Cementing is a major factor affecting the integrity of a well for its entire life. Proper cement bonding to the casing and formation is a key measure of well integrity. Unlike most drilling related activities, the cement placed into wells must remain competent for the entire life of the well and beyond to ensure no fluid leakage even after the well has been abandoned.

Cementing operations in the giant southern field of Rumaila were conducted using single 15.80 ppg cement slurry. The slurry was tested in laboratory for its thickening time, free water and compressive strength. However, reviewing and interpretation of the cement bond logs indicated poor cement quality with no cement in some intervals.

Review of daily drilling reports showed a significant amount of mud losses during drilling through some of the carbonate formations, mainly the Dammam, Tayarat, Shiranish and Hartha.
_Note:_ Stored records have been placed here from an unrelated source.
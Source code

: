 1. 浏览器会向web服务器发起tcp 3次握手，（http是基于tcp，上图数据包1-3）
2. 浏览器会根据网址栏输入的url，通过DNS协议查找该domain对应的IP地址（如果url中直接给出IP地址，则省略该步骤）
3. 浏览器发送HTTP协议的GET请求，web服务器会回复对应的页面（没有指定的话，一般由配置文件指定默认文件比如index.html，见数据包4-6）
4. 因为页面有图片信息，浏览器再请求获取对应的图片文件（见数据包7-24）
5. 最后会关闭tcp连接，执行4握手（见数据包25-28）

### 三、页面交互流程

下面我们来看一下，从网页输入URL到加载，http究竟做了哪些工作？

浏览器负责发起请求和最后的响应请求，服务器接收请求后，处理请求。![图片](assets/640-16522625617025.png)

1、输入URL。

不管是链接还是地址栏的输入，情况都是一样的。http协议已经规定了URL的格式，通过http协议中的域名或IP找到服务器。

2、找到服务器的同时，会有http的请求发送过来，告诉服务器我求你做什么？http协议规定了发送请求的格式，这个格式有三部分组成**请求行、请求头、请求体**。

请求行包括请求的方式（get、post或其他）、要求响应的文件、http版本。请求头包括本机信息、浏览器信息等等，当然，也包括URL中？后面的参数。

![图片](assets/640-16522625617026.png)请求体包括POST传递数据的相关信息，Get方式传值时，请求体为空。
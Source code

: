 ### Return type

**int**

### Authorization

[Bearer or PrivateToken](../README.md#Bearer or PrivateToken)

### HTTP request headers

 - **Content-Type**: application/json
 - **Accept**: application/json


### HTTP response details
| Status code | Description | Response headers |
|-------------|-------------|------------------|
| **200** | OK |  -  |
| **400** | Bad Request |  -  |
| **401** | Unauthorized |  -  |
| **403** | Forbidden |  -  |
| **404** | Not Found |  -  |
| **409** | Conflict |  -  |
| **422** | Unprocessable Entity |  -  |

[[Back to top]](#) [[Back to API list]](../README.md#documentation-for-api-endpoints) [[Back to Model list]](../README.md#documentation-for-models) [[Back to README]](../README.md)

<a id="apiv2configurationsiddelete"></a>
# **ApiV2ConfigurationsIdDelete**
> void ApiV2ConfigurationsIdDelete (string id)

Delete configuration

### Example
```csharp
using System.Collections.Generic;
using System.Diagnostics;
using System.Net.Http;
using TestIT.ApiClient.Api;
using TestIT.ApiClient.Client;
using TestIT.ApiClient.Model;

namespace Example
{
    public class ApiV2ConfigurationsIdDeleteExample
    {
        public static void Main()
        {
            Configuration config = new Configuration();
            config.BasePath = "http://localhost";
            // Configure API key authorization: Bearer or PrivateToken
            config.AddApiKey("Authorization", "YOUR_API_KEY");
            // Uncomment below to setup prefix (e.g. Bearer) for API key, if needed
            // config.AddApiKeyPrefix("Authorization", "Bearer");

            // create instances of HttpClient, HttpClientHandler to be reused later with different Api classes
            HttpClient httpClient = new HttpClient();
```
A geomechanical study was performed in order to define the safe operating mud weight window. This study revealed that the formation fracture gradient was significantly lower that the utilized cement weight. This implied that cementing with this high cement weight could reopen the natural fractures and even create new fractures which could consequently open conduits for cement slurry losses.

As a result, it was recommended to use quality light weight cement instead of the current filler cement and perform cementing in more than two stages in order to improve the quality of cementing operation and to avoid fracturing the formation. Furthermore, additives such as fiber and sodium silicate were recommended to be added to combat losses through open fractures and vugs.

Considering some of these recommendations, the quality of the cement job was significantly improved in subsequent wells.